(Records drawn from a dataset)
* * * * * * * * *
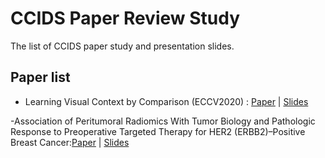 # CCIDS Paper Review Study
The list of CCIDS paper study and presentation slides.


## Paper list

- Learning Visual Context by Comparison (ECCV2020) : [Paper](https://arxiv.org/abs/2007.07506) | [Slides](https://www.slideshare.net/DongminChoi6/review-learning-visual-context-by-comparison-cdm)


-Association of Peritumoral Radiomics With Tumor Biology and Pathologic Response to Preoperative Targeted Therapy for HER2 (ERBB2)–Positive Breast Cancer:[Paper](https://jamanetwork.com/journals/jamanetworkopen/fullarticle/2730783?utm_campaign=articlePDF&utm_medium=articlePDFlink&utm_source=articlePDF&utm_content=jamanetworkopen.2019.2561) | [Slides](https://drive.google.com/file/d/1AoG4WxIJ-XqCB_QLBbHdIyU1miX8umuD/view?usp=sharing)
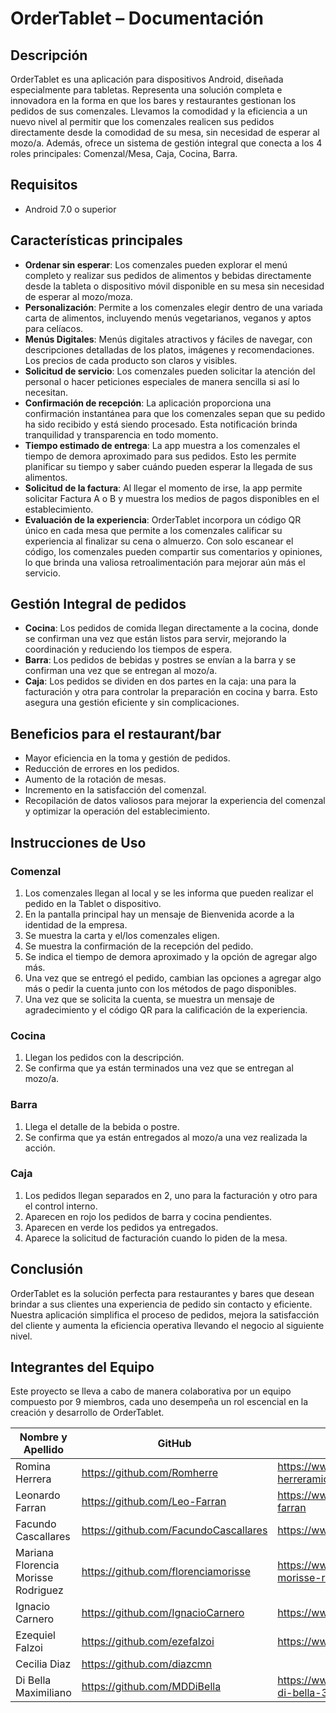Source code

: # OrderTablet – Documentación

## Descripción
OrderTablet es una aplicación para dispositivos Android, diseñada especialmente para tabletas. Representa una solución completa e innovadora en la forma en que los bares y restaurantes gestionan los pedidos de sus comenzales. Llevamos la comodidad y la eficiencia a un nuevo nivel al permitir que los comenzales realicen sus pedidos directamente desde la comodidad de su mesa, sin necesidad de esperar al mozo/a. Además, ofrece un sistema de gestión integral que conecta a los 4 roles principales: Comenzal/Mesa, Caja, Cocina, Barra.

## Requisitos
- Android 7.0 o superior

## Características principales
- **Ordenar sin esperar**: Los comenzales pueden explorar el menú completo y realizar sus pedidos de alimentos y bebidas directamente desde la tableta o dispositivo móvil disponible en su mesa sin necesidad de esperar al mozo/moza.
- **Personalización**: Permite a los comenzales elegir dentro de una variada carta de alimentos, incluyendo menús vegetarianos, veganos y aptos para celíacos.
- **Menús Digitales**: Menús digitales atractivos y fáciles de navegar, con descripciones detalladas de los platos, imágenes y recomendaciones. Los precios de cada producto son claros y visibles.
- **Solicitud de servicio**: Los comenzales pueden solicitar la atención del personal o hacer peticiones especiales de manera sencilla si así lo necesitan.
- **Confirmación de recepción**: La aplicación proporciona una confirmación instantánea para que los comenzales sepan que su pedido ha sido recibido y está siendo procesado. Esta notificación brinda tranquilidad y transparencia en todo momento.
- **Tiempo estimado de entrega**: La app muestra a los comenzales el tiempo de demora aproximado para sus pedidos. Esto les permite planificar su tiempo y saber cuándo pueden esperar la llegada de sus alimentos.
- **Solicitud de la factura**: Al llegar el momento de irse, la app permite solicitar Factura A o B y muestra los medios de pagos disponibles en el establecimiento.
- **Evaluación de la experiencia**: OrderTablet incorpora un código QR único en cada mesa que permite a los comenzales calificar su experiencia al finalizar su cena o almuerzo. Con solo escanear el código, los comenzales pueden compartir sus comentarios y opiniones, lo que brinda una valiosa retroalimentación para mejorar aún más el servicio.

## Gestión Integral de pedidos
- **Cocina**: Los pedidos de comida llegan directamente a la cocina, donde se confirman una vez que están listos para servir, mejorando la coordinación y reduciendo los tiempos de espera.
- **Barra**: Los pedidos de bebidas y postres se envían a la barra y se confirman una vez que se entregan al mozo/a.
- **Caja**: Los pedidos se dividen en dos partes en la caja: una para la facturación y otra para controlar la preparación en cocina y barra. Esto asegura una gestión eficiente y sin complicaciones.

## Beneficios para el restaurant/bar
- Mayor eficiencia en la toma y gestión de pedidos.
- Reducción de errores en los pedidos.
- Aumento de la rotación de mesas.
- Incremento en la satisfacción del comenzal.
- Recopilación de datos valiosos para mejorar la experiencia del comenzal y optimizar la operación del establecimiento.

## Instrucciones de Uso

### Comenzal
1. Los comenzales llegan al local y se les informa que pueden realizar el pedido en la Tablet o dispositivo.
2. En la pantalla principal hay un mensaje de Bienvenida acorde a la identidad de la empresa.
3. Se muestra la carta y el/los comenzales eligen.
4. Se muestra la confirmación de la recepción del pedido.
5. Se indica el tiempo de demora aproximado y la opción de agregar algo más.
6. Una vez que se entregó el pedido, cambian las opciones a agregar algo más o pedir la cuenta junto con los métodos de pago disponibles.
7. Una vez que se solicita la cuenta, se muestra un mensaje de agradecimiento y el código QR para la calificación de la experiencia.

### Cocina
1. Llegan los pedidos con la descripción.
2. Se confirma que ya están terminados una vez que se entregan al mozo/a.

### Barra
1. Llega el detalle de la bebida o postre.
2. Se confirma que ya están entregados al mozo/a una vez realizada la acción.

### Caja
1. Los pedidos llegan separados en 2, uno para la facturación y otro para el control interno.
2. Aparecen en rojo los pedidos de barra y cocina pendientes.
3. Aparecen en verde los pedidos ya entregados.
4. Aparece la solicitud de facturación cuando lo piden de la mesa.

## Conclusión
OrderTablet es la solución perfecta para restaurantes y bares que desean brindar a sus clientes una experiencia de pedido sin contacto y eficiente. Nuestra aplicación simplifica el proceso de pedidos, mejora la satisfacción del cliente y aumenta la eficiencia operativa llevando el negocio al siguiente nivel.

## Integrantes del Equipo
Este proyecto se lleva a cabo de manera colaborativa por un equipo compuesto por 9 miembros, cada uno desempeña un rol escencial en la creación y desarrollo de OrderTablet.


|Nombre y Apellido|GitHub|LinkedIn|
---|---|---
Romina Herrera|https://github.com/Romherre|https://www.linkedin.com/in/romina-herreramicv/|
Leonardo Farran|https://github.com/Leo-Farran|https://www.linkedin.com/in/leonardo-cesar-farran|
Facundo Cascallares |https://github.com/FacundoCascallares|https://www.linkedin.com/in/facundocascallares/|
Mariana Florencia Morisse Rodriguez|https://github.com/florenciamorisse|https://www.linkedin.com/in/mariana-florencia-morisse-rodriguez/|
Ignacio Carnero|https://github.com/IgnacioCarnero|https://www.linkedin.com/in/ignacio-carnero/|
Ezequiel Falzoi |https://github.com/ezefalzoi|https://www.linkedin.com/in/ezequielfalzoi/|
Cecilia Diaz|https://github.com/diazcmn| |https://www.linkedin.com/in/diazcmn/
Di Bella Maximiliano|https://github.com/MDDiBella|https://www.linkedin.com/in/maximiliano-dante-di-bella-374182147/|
* * * * * * * * *
- **EXERCISE OBJECTIVE**: Please retype exactly the line containing "Este proyecto se" and each line after it to the end of the records, and nothing more.

- **EXPECTED OUTPUT**:
Este proyecto se lleva a cabo de manera colaborativa por un equipo compuesto por 9 miembros, cada uno desempeña un rol escencial en la creación y desarrollo de OrderTablet.


|Nombre y Apellido|GitHub|LinkedIn|
---|---|---
Romina Herrera|https://github.com/Romherre|https://www.linkedin.com/in/romina-herreramicv/|
Leonardo Farran|https://github.com/Leo-Farran|https://www.linkedin.com/in/leonardo-cesar-farran|
Facundo Cascallares |https://github.com/FacundoCascallares|https://www.linkedin.com/in/facundocascallares/|
Mariana Florencia Morisse Rodriguez|https://github.com/florenciamorisse|https://www.linkedin.com/in/mariana-florencia-morisse-rodriguez/|
Ignacio Carnero|https://github.com/IgnacioCarnero|https://www.linkedin.com/in/ignacio-carnero/|
Ezequiel Falzoi |https://github.com/ezefalzoi|https://www.linkedin.com/in/ezequielfalzoi/|
Cecilia Diaz|https://github.com/diazcmn| |https://www.linkedin.com/in/diazcmn/
Di Bella Maximiliano|https://github.com/MDDiBella|https://www.linkedin.com/in/maximiliano-dante-di-bella-374182147/|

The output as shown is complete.